TIMIKA | Penyidik kepolisian berencana melayangkan panggilan ketiga disertai surat perintah membawa terhadap Ketua PC SPKEP SPSI Mimika Aser Gobai, untuk dimintai keterangan dalam kasus perusakan sejumlah fasilitas PT Freeport Indonesia pada 19 Agustus 2017 lalu.

Aser Gobai menegaskan, dirinya bukan sengaja mangkir dari panggilan penyidik. Jika dipanggil secara paksa, menurutnya sudah merupakan bentuk kriminalisasi dan pemaksaan proses hukum terlebih kepada dirinya selaku pejabat Negara yakni anggota DPRD.

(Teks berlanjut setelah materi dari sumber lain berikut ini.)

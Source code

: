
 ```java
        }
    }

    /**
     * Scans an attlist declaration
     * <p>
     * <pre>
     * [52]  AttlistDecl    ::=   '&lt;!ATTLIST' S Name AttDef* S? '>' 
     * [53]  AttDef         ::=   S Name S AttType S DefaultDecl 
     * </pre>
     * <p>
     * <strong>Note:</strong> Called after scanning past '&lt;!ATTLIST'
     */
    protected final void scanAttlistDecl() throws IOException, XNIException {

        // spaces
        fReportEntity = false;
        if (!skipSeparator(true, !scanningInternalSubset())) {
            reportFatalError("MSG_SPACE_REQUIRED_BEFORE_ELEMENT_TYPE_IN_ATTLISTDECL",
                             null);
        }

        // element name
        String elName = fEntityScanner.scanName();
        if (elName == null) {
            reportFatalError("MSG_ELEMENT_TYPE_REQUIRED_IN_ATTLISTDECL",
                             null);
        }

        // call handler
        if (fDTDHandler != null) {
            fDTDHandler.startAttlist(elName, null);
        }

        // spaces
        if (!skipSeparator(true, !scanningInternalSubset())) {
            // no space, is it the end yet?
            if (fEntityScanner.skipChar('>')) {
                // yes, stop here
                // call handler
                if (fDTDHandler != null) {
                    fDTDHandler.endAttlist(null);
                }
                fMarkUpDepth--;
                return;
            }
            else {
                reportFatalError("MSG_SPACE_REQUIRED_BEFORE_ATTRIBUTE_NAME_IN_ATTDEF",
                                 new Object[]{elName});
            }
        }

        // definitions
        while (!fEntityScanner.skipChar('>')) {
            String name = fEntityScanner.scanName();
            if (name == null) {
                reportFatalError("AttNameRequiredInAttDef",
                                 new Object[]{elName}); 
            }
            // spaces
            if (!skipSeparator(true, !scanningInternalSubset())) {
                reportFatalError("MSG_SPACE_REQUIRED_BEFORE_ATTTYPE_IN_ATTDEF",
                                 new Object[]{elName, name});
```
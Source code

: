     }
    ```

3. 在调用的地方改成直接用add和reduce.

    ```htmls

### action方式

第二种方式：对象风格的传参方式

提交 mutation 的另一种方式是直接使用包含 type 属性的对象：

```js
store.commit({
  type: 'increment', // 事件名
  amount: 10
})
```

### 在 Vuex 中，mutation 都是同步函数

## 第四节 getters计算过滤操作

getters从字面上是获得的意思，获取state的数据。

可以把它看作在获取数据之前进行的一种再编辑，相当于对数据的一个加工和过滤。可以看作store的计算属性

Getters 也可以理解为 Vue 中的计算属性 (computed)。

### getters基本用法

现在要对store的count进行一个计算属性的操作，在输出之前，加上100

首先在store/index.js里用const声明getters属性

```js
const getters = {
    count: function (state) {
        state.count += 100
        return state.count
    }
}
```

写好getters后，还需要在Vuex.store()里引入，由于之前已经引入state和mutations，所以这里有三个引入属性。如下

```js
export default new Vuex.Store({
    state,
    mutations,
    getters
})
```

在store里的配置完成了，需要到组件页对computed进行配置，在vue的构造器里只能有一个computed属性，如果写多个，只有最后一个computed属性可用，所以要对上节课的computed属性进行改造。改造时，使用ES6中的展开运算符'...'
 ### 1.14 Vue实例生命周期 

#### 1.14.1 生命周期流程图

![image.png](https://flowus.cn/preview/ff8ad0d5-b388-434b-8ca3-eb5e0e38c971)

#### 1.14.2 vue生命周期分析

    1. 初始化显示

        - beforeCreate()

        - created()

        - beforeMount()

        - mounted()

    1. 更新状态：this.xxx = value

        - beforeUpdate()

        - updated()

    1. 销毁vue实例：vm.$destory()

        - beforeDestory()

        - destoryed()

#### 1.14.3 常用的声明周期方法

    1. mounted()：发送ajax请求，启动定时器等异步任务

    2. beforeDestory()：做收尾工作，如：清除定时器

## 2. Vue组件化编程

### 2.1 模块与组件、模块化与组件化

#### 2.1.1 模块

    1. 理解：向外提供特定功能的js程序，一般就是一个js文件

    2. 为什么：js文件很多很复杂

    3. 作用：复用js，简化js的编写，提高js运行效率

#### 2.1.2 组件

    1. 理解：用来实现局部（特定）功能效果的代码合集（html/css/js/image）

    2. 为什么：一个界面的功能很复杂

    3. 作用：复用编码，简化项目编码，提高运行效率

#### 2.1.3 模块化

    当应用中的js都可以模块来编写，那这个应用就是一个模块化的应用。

“Kalau soal pemanggilan lalu sampai ada perintah membawa, seperti tersangka, penyidik harus membuktikan (kesalahan saya). Saya juga pejabat daerah, tidak perlu main kucing-kucingan,” kata Aser saat dikonfirmasi, Kamis (21/9).

Ia kembali menyampaikan, bahwa duakali panggilan belum sempat dipenuhi karena memang bertepatan dengan agenda penting lainnya di luar daerah. Iapun berjanji akan hadir memberi keterangan kepada penyidik jika sudah kembali ke Timika.

“Saya sudah sampaikan ke Bagian Hukum DPRD supaya menyampaikan alasan saya. Saya tidak hadir tanggal 20 September karena mengikuti agenda pembahasan Raperda non APBD di Jakarta. Bukan karena sengaja tidak hadir,” ujarnya.

Aser juga memprotes keras jika dirinya dan pengurus serikat pekerja dituding sebagai aktor atau penggerak massa melakukan perusakan fasilitas PT Freeport, sehingga kemudian penyidik menarget mereka sebagai DPO.

“Saya akan protes itu kalau organisasi dan kami pengurus dianggap sebagai aktor dari kejadian itu. Itu kriminalisasi namanya,” tegasnya.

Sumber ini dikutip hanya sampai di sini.